The Ambassador movie review & film summary (2012)
Penelope Carter
Updated on March 08, 2026
He begins in Europe, using two brokers (who are apparently quite real) to line up phony diplomatic credentials from Liberia. He arrives in the Central African Republic, explaining that if the Congo was the "heart of darkness" in Joseph Conrad's words, the CAR is the spleen. There he and his secretary (Eva Jakobsen) obtain a translator and introductions to the minister of state security, relatives of the president and a diamond mine owner named Dalkia Gilbert. Again, all of these people are real.
Mads films them with hidden video mini-cams, which are concealed in walls, furniture, briefcases, clothing — who knows? Sailing through the first part of the film, I assumed it was a mockumentary, and the "hidden cam" footage was a special effect. No. I realized with a chilling certainty that the fearless Mads had actually introduced himself into this situation for the purpose of making this film. It is clear he could easily get himself killed, and the danger he faces is as riveting as the corruption he witnesses. Mads has whatever they call cojones in Denmark.

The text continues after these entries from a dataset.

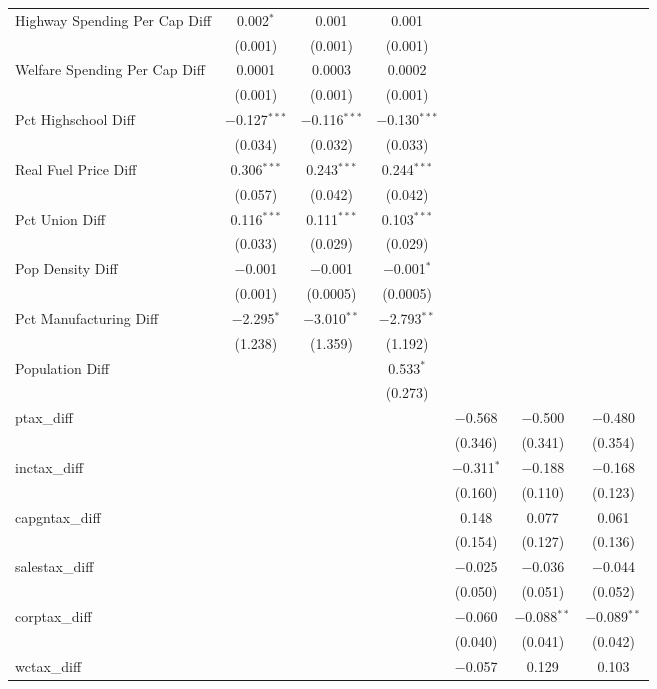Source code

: \begin{table}[!htbp]
\begin{tabular}{@{\extracolsep{5pt}}lcccccc}
  Highway Spending Per Cap Diff & 0.002$^{*}$ & 0.001 & 0.001 &  &  &  \\ 
  & (0.001) & (0.001) & (0.001) &  &  &  \\ 
  Welfare Spending Per Cap Diff & 0.0001 & 0.0003 & 0.0002 &  &  &  \\ 
  & (0.001) & (0.001) & (0.001) &  &  &  \\ 
  Pct Highschool Diff & $-$0.127$^{***}$ & $-$0.116$^{***}$ & $-$0.130$^{***}$ &  &  &  \\ 
  & (0.034) & (0.032) & (0.033) &  &  &  \\ 
  Real Fuel Price Diff & 0.306$^{***}$ & 0.243$^{***}$ & 0.244$^{***}$ &  &  &  \\ 
  & (0.057) & (0.042) & (0.042) &  &  &  \\ 
  Pct Union Diff & 0.116$^{***}$ & 0.111$^{***}$ & 0.103$^{***}$ &  &  &  \\ 
  & (0.033) & (0.029) & (0.029) &  &  &  \\ 
  Pop Density Diff & $-$0.001 & $-$0.001 & $-$0.001$^{*}$ &  &  &  \\ 
  & (0.001) & (0.0005) & (0.0005) &  &  &  \\ 
  Pct Manufacturing Diff & $-$2.295$^{*}$ & $-$3.010$^{**}$ & $-$2.793$^{**}$ &  &  &  \\ 
  & (1.238) & (1.359) & (1.192) &  &  &  \\ 
  Population Diff &  &  & 0.533$^{*}$ &  &  &  \\ 
  &  &  & (0.273) &  &  &  \\ 
  ptax\_diff &  &  &  & $-$0.568 & $-$0.500 & $-$0.480 \\ 
  &  &  &  & (0.346) & (0.341) & (0.354) \\ 
  inctax\_diff &  &  &  & $-$0.311$^{*}$ & $-$0.188 & $-$0.168 \\ 
  &  &  &  & (0.160) & (0.110) & (0.123) \\ 
  capgntax\_diff &  &  &  & 0.148 & 0.077 & 0.061 \\ 
  &  &  &  & (0.154) & (0.127) & (0.136) \\ 
  salestax\_diff &  &  &  & $-$0.025 & $-$0.036 & $-$0.044 \\ 
  &  &  &  & (0.050) & (0.051) & (0.052) \\ 
  corptax\_diff &  &  &  & $-$0.060 & $-$0.088$^{**}$ & $-$0.089$^{**}$ \\ 
  &  &  &  & (0.040) & (0.041) & (0.042) \\ 
  wctax\_diff &  &  &  & $-$0.057 & 0.129 & 0.103 \\ 

\end{tabular}
\end{table}
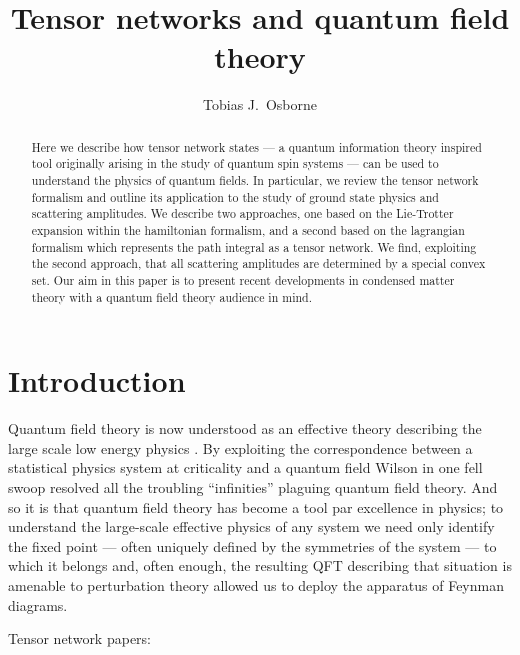 \documentclass[twocolumn,lengthcheck,superscriptaddress]{revtex4-1}
\theoremstyle{definition}
\theoremstyle{remark}
\begin{document}
\title{Tensor networks and quantum field theory}

\author{Tobias J.\ Osborne}

\begin{abstract}
	Here we describe how tensor network states --- a quantum information theory inspired tool originally arising in the study of quantum spin systems --- can be used to understand the physics of quantum fields. In particular, we review the tensor network formalism and outline its application to the study of ground state physics and scattering amplitudes. We describe two approaches, one based on the Lie-Trotter expansion within the hamiltonian formalism, and a second based on the lagrangian formalism which represents the path integral as a tensor network. We find, exploiting the second approach, that all scattering amplitudes are determined by a special convex set. Our aim in this paper is to present recent developments in condensed matter theory with a quantum field theory audience in mind. 
\end{abstract}

\maketitle

\section{Introduction }
Quantum field theory is now understood as an effective theory describing the large scale low energy physics \cite{wilson:1975a,wilson:1974a}. By exploiting the correspondence between a statistical physics system at criticality and a quantum field Wilson in one fell swoop resolved all the troubling ``infinities'' plaguing quantum field theory. And so it is that quantum field theory has become a tool par excellence in physics; to understand the large-scale effective physics of any system we need only identify the fixed point --- often uniquely defined by the symmetries of the system --- to which it belongs and, often enough, the resulting QFT describing that situation is amenable to perturbation theory allowed us to deploy the apparatus of Feynman diagrams. 

Tensor network papers: \cite{perez-garcia:2006a}\cite{orus:2013a, evenbly:2011a, evenbly:2009a}\cite{verstraete:2004a}
\cite{vidal:2007a}\cite{levin:2007a}\cite{gu:2009a}
\end{document}
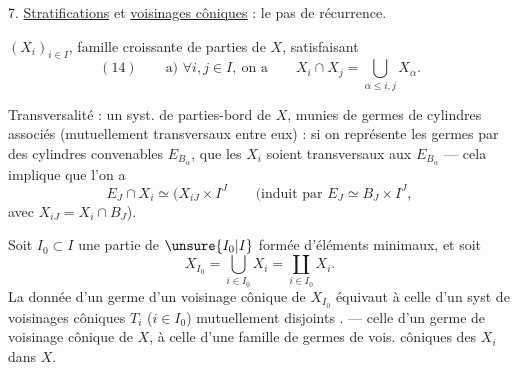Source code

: 7. \uline{Stratifications} et \uline{voisinages côniques} : le pas
de récurrence.

$(X_i)_{i\in I}$, famille croissante de parties de $X$,
satisfaisant
\[
(14)\qquad\text{a) }\forall i,j\in I,\ \text{on a}\qquad
X_i\cap X_j=\bigcup_{\alpha\le i,j}X_\alpha.
\]


Transversalité : un syst. de parties-bord  de
$X$, munies de germes de cylindres associés
(mutuellement transversaux entre eux) : si on
représente les germes par des cylindres convenables
$E_{B_\alpha}$,  que les $X_i$ soient transversaux
aux $E_{B_\alpha}$ --- cela implique que l'on a
\[
E_J\cap X_i\simeq (X_{iJ}\times I^J
\qquad
\text{(induit par }E_J\simeq B_J\times I^J,
\]
avec $X_{iJ}=X_i\cap B_J$).

Soit $I_0\subset I$ une partie de $\unsure{I_0|I}$ formée
d'éléments minimaux,  et soit
\[
X_{I_0}=\bigcup_{i\in I_0}X_i=\coprod_{i\in I_0}X_i.
\]
La donnée d'un germe 
d'un voisinage cônique  de $X_{I_0}$ équivaut à
celle d'un syst de voisinages côniques
$T_i$ ($i\in I_0$) mutuellement disjoints . ---
celle d'un germe de voisinage cônique de $X$,
à celle d'une famille de germes de vois.
côniques des $X_i$ dans $X$.
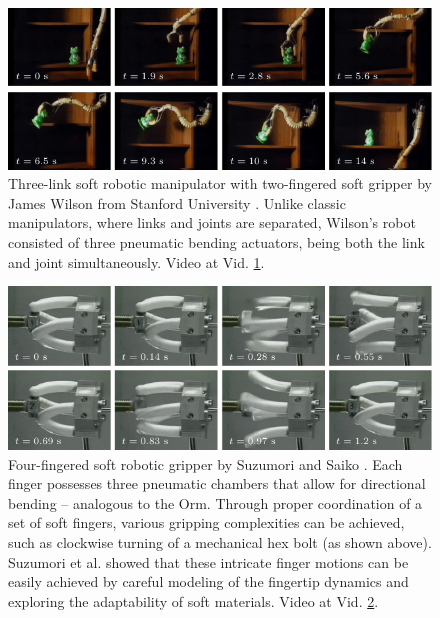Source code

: \begin{figure}[!t]
  \vspace{-2mm}
  \centering
  \includegraphics*[width=\textwidth]{./pdf/thesis-figure-2-6.pdf}
  \caption{Three-link soft robotic manipulator with two-fingered soft gripper by James Wilson from Stanford University \cite{Wilson2007}. Unlike classic manipulators, where links and joints are separated, Wilson's robot consisted of three pneumatic bending actuators, being both the link and joint simultaneously. Video at Vid. \ref{fig:C0:fist_srm_robot}.
  \vspace{-1mm}
  \label{fig:C0:fist_srm_robot}}
\end{figure}

\begin{figure}[!t]
  \vspace{-0mm}
  \includegraphics*[width=\textwidth]{./pdf/thesis-figure-2-7.pdf}
  \caption{Four-fingered soft robotic gripper by Suzumori and Saiko \cite{Suzumori1991,Suzumori1992}. Each finger possesses three pneumatic chambers that allow for directional bending -- analogous to the Orm. Through proper coordination of a set of soft fingers, various gripping complexities can be achieved, such as clockwise turning of a mechanical hex bolt (as shown above). Suzumori et al. showed that these intricate finger motions can be easily achieved by careful modeling of the fingertip dynamics and exploring the adaptability of soft materials. Video at Vid. \ref{fig:C0:fist_grip_robot}.
  \label{fig:C0:fist_grip_robot}}
  \vspace{-3mm}
\end{figure}

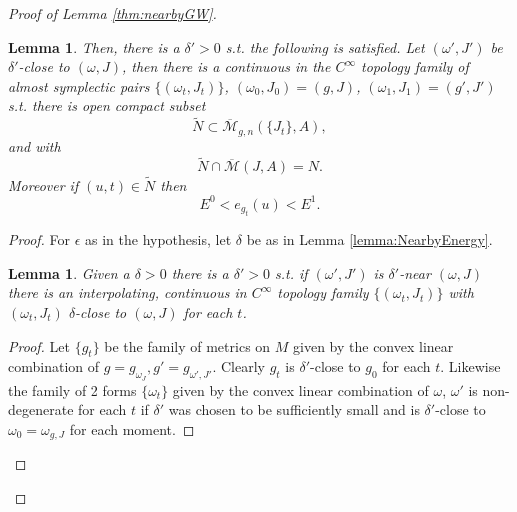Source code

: \documentclass{amsart}
\numberwithin{equation}{section}
\newtheorem{lemma}[equation]{Lemma}
\theoremstyle{definition}
\theoremstyle{remark}
\begin{document}
\begin{proof} [Proof of Lemma  \ref{thm:nearbyGW}]
\begin{lemma}
 Then, there is a $\delta'>0$ s.t. the following is satisfied.
    Let $(\omega',J')$  be $\delta'$-close to
    $(\omega,J)$, then there is a continuous in the $C ^{\infty} $ topology family of almost symplectic pairs $\{(\omega _{t} , J _{t}  )\}$,
    $(\omega _{0}, J_0)= (g, J)$,  $(\omega _{1}, J_1)= (g', J')$
    s.t. there is open compact subset 
 \begin{equation*}
  \widetilde{N}  \subset \overline{\mathcal{M}} _{g,n}  (\{J _{t}\},A),
 \end{equation*}
 and
 with $$\widetilde{N}  \cap \overline{\mathcal{M}} (J,A) = N.
 $$
    Moreover  if $(u,t) \in \widetilde{N} 
       $        then $$E ^{0}    < e _{g _{t} }  (u) < E ^{1}.
      $$
 \end{lemma}
 \begin{proof} For $\epsilon$ as in the hypothesis, let $\delta$ be as in Lemma \ref{lemma:NearbyEnergy}. 
\begin{lemma} \label{lemma:Ret} Given a $\delta>0$  there is a $\delta'>0$ s.t. if $(\omega',J')$ is $\delta'$-near $(\omega, J)$ there is an interpolating, continuous in $C ^{\infty} $ topology family $\{(\omega _{t}, J _{t}  )\}$ with $(\omega _{t},J _{t}  )$ $\delta$-close to $(\omega,J)$ for each $t$.
\end{lemma}
\begin{proof}    Let $\{g _{t} \} $ be the family of metrics on $M$ given by the convex linear combination of $g=g _{\omega _{J} } ,g' = g _{\omega',J'}  $. Clearly $g _{t} $ is $\delta'$-close to $g _{0} $ for each $t$. Likewise the family of 2 forms $\{\omega _{t} \}$ given by the convex linear combination of $\omega $, $\omega'$ is non-degenerate for each $t$ if $\delta'$ was chosen to be sufficiently small and 
is $\delta'$-close to $\omega _{0} = \omega _{g,J}  $ for each moment.


\end{proof}
\end{proof}
\end{proof}
\end{document}
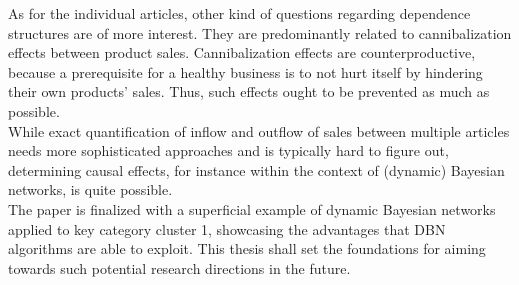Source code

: As for the individual articles, other kind of questions regarding dependence structures are of more interest. They are predominantly related to cannibalization effects between product sales. Cannibalization effects are counterproductive, because a prerequisite for a healthy business is to not hurt itself by hindering their own products' sales. Thus, such effects ought to be prevented as much as possible.\\
 While exact quantification of inflow and outflow of sales between multiple articles needs more sophisticated approaches and is typically hard to figure out, determining causal effects, for instance within the context of (dynamic) Bayesian networks, is quite possible. \\
The paper is finalized with a superficial example of dynamic Bayesian networks applied to key category cluster 1, showcasing the advantages that \ac{DBN} algorithms are able to exploit. This thesis shall set the foundations for aiming towards such potential research directions in the future.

To cut to the chase: Everyone he meets is on the take, some from each other. Nobody's word can be trusted. He actually visits the diamond mine that he and Gilbert will exploit — to see if it even exists. Amazingly, it does. In South Africa, I visited an actual diamond mine owned by De Beers, a high-tech operation deep in the earth. In the CAR, young men and boys stand knee-deep in muddy water and shovel soil into a sieve to extract the diamonds. It's an open secret that diamonds would not be rare if their global supply were not ruthlessly curtailed by an international cartel. Diamonds from unsettled or war-torn nations move under the radar, and are known as blood diamonds.